Well, Suzan-Lori Parks doesn't fail to confuse with her OBIE and Best New American Play award-winning play, The America Play. You only thought Top Dog/Under Dog was weird...I am not entirely sure what Parks was trying to say with this play, but because of its avant garde nature, perhaps its take-away meaning is unique to the audience member. In this story, parks creates a somewhat disconnected dreamlike state where characters come to find themselves in their setting without explanation.

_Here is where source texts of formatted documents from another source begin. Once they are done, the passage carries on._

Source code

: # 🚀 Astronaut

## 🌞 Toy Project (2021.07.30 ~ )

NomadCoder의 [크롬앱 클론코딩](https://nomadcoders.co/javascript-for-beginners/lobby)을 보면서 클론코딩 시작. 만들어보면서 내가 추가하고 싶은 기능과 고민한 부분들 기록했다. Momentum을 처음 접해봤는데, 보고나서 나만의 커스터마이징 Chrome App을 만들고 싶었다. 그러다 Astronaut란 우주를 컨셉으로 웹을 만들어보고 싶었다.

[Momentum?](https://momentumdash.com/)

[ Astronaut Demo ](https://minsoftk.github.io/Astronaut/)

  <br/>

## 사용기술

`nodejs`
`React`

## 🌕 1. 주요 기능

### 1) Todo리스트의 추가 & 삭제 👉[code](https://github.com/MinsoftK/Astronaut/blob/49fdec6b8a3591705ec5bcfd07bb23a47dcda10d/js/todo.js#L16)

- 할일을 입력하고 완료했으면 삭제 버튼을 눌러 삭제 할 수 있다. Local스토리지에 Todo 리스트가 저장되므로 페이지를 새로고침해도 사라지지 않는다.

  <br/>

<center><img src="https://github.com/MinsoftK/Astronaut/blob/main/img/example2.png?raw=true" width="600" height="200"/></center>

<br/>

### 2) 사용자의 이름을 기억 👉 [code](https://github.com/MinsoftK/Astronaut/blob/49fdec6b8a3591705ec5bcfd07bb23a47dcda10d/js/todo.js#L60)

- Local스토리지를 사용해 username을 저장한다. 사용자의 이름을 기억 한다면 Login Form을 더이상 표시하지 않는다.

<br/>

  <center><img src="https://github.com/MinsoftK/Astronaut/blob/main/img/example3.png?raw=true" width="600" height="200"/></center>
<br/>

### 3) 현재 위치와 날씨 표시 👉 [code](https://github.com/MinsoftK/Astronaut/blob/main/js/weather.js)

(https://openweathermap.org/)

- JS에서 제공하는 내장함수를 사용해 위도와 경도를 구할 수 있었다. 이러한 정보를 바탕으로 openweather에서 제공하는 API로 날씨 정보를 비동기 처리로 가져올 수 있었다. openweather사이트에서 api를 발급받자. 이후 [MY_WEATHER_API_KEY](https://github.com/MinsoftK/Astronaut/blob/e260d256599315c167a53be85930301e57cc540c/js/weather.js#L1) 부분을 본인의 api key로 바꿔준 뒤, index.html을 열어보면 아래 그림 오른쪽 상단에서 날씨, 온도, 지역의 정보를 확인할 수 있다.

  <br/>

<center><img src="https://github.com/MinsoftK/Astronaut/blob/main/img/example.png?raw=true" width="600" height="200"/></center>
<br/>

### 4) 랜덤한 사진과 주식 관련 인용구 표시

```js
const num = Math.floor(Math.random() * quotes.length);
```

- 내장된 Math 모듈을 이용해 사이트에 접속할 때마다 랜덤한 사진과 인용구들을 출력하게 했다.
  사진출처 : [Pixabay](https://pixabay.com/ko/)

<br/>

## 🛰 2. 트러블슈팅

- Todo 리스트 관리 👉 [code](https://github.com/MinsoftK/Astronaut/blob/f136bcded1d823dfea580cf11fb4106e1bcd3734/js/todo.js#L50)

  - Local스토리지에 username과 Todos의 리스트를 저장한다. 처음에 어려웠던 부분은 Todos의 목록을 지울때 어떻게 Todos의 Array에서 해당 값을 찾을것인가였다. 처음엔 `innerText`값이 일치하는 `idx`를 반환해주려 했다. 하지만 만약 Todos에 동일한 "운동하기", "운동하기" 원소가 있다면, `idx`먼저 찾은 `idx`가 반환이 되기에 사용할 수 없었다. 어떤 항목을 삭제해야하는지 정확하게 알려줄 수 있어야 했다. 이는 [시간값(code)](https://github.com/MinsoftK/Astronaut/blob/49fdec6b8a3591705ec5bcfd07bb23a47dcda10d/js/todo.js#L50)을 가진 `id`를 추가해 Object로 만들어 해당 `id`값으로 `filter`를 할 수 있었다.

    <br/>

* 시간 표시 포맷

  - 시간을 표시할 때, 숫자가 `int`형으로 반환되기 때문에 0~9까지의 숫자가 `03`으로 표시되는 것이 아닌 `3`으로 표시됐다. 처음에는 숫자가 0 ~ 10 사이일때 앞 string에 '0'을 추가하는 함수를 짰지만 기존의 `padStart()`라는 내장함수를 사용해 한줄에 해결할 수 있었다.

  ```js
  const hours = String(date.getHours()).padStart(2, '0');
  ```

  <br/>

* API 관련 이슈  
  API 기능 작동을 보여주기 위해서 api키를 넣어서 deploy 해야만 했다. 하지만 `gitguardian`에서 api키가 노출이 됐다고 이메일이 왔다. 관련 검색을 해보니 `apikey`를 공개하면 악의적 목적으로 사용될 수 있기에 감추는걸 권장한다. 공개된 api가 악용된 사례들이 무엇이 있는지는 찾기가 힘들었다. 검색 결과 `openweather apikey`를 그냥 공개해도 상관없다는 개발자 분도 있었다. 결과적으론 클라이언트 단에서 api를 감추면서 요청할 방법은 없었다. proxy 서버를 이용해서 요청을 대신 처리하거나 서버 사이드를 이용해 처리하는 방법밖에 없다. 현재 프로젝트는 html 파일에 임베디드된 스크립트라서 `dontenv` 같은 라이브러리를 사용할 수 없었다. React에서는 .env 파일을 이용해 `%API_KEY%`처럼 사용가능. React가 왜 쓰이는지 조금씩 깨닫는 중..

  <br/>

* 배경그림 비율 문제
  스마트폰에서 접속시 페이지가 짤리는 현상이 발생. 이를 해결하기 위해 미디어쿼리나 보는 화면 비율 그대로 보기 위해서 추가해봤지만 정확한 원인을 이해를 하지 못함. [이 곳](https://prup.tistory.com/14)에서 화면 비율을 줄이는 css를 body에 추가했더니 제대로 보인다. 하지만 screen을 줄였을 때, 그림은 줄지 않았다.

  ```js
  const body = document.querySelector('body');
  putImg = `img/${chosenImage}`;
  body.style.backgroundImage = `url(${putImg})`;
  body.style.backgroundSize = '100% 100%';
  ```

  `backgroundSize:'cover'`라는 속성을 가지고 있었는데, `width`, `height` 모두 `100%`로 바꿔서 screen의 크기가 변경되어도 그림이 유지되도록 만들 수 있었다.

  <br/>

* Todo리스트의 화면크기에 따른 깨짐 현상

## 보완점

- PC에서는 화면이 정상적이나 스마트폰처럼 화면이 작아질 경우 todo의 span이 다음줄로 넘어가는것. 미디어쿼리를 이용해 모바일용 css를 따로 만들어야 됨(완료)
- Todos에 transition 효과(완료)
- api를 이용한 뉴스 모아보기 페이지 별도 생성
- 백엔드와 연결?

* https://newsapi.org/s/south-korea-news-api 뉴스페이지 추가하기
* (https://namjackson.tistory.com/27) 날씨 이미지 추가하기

Again, we have the image of a black man impersonating Abraham Lincoln for money, only this time he is in a "Great Hole of History", a theme park of sorts. He was previously a grave digger, who worked with his wife, Lucy, who keeps secrets for the dead, and their son, Brazil, a skilled "weeper". He goes by the name "The Founding Father" and has run away from his family to become said impersonator. He dies at the end of act I, so act II consists of Lucy and Brazil's search for his body by listening to random noises through a special horn. Lo and behold, they find him alive, but still feel the need to bury him. The play ends with Brazil attempting to climb a ladder out of the hole while The Founding Father refuses to be buried.
WHAT ON EARTH?
Hahaha! What on Earth is right! SLP was quoted as saying she was all about "collective raising of the collective unconscious". If that doesn't tell you right there what type of person she is, well… I read a SLP play for my first show and tell post, and it was a doozy. For Jim's stagecraft class this semester, I did a project on her, and not only is she obsessed with the Lincoln/Booth idea, she loves making her audiences question history. She often creates situations, similar to Donnie Darko's tangent universe philosophy, where a world similar to the actual world is running tangent to the real world, like a worm-hole. It's kinda like a "What if..?" scenario. I didn't read The America Play, but judging from your post, The Founding Father doesn't want to die. History/Origin doesn't want to die, even though he was dead at the end of Act I. Coincidence? I think not! In the play I read, Black Man with Watermelon dies over and over again. Death doesn't mean for SLP what it means for us. For her, Death is like hitting the reset button. It's the antithesis of final, and in a theatrical world, why not? Kudos for even reading SLP, because it's frustrating and stressful. Nice job!